# Task statement:
If a line in the records below includes the word "Development", count it, then give the total and nothing else.

Dataset entries
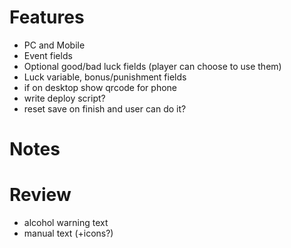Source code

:# Features
- PC and Mobile
- Event fields
- Optional good/bad luck fields (player can choose to use them)
- Luck variable, bonus/punishment fields
- if on desktop show qrcode for phone
- write deploy script?
- reset save on finish and user can do it?


# Notes

# Review
- alcohol warning text
- manual text (+icons?)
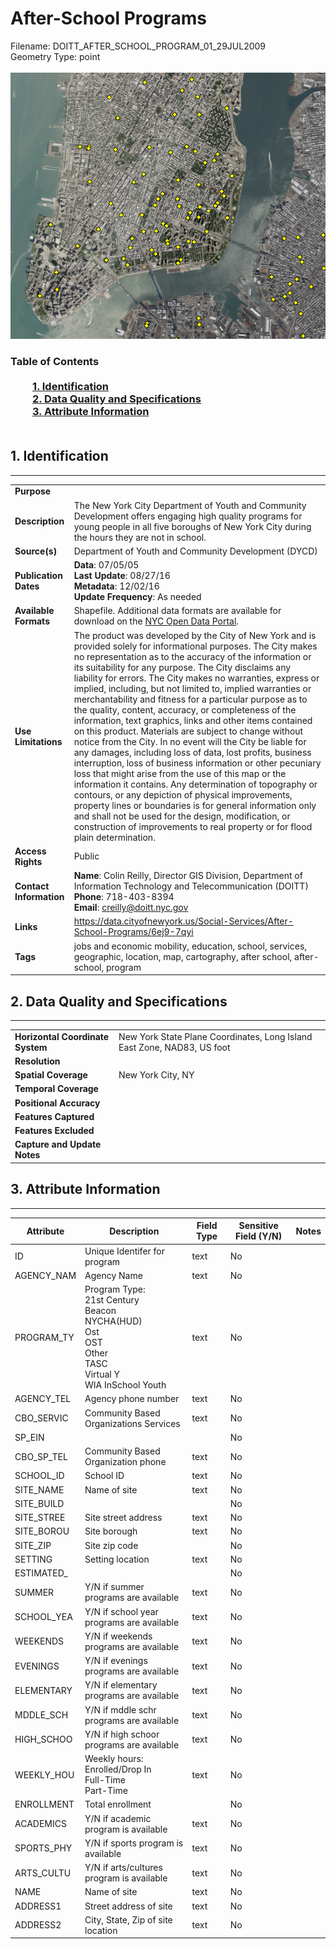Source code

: # After-School Programs
Filename: DOITT_AFTER_SCHOOL_PROGRAM_01_29JUL2009<br>Geometry Type: point<br><br>![image](https://github.com/CityOfNewYork/nyc-geo-metadata/blob/master/Images/AfterSchoolProgram.PNG)

### Table of Contents<br><br>&nbsp;&nbsp;&nbsp;&nbsp;&nbsp;&nbsp;&nbsp;&nbsp;&nbsp;[**1. Identification**](#1-identification)<br>&nbsp;&nbsp;&nbsp;&nbsp;&nbsp;&nbsp;&nbsp;&nbsp;&nbsp;[**2. Data Quality and Specifications**](#2-data-quality-and-specifications)<br>&nbsp;&nbsp;&nbsp;&nbsp;&nbsp;&nbsp;&nbsp;&nbsp;&nbsp;[**3. Attribute Information**](#3-attribute-information)<br><br>
## 1. Identification
---------------------------------------------
|     |     |
| --- | --- |
**Purpose** |
**Description** |The New York City Department of Youth and Community Development offers engaging high quality programs for young people in all five boroughs of New York City during the hours they are not in school.
**Source(s)** |Department of Youth and Community Development (DYCD)
**Publication Dates** |**Data**: 07/05/05<br>**Last Update**: 08/27/16<br>**Metadata**: 12/02/16<br>**Update Frequency**: As needed
**Available Formats** |Shapefile. Additional data formats are available for download on the [NYC Open Data Portal](https://data.cityofnewyork.us/Social-Services/After-School-Programs/6ej9-7qyi).
**Use Limitations** |The product was developed by the City of New York and is provided solely for informational purposes. The City makes no representation as to the accuracy of the information or its suitability for any purpose. The City disclaims any liability for errors. The City makes no warranties, express or implied, including, but not limited to, implied warranties or merchantability and fitness for a particular purpose as to the quality, content, accuracy, or completeness of the information, text graphics, links and other items contained on this product. Materials are subject to change without notice from the City. In no event will the City be liable for any damages, including loss of data, lost profits, business interruption, loss of business information or other pecuniary loss that might arise from the use of this map or the information it contains. Any determination of topography or contours, or any depiction of physical improvements, property lines or boundaries is for general information only and shall not be used for the design, modification, or construction of improvements to real property or for flood plain determination.
**Access Rights** |Public
**Contact Information** |**Name**: Colin Reilly, Director GIS Division, Department of Information Technology and Telecommunication (DOITT)<br>**Phone**: 718-403-8394<br>**Email**: creilly@doitt.nyc.gov
**Links** |https://data.cityofnewyork.us/Social-Services/After-School-Programs/6ej9-7qyi
**Tags** |jobs and economic mobility, education, school, services, geographic, location, map, cartography, after school, after-school, program
## 2. Data Quality and Specifications
---------------------------------------------
|     |     |
| --- | --- |
**Horizontal Coordinate System** |New York State Plane Coordinates, Long Island East Zone, NAD83, US foot
**Resolution** |
**Spatial Coverage** |New York City, NY
**Temporal Coverage** |
**Positional Accuracy** |
**Features Captured** |
**Features Excluded** |
**Capture and Update Notes** |
## 3. Attribute Information
---------------------------------------------
| Attribute | Description | Field Type | Sensitive Field (Y/N) | Notes| 
|------------ | ------------- | -------- | ----------- | ----------|
| ID | Unique Identifer for program | text | No
| AGENCY_NAM | Agency Name | text | No
| PROGRAM_TY | Program Type:<br>21st Century<br>Beacon<br>NYCHA(HUD)<br>Ost<br>OST<br>Other<br>TASC<br>Virtual Y<br>WIA InSchool Youth | text | No
| AGENCY_TEL | Agency phone number | text | No
| CBO_SERVIC | Community Based Organizations Services | text | No
| SP_EIN |  |  | No
| CBO_SP_TEL | Community Based Organization phone | text | No
| SCHOOL_ID | School ID | text | No
| SITE_NAME | Name of site | text | No
| SITE_BUILD |  |  | No
| SITE_STREE | Site street address | text | No
| SITE_BOROU | Site borough | text | No
| SITE_ZIP | Site zip code |  | No
| SETTING | Setting location | text | No
| ESTIMATED_ |  |  | No
| SUMMER | Y/N if summer programs are available | text | No
| SCHOOL_YEA | Y/N if school year programs are available | text | No
| WEEKENDS | Y/N if weekends programs are available | text | No
| EVENINGS | Y/N if evenings programs are available | text | No
| ELEMENTARY | Y/N if elementary programs are available | text | No
| MDDLE_SCH | Y/N if mddle schr programs are available | text | No
| HIGH_SCHOO | Y/N if high schoor programs are available | text | No
| WEEKLY_HOU | Weekly hours:<br>Enrolled/Drop In<br>Full-Time<br>Part-Time | text | No
| ENROLLMENT | Total enrollment |  | No
| ACADEMICS | Y/N if academic program is available | text | No
| SPORTS_PHY | Y/N if sports program is available | text | No
| ARTS_CULTU | Y/N if arts/cultures program is available | text | No
| NAME | Name of site | text | No
| ADDRESS1 | Street address of site | text | No
| ADDRESS2 | City, State, Zip of site location | text | No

# Output below:
2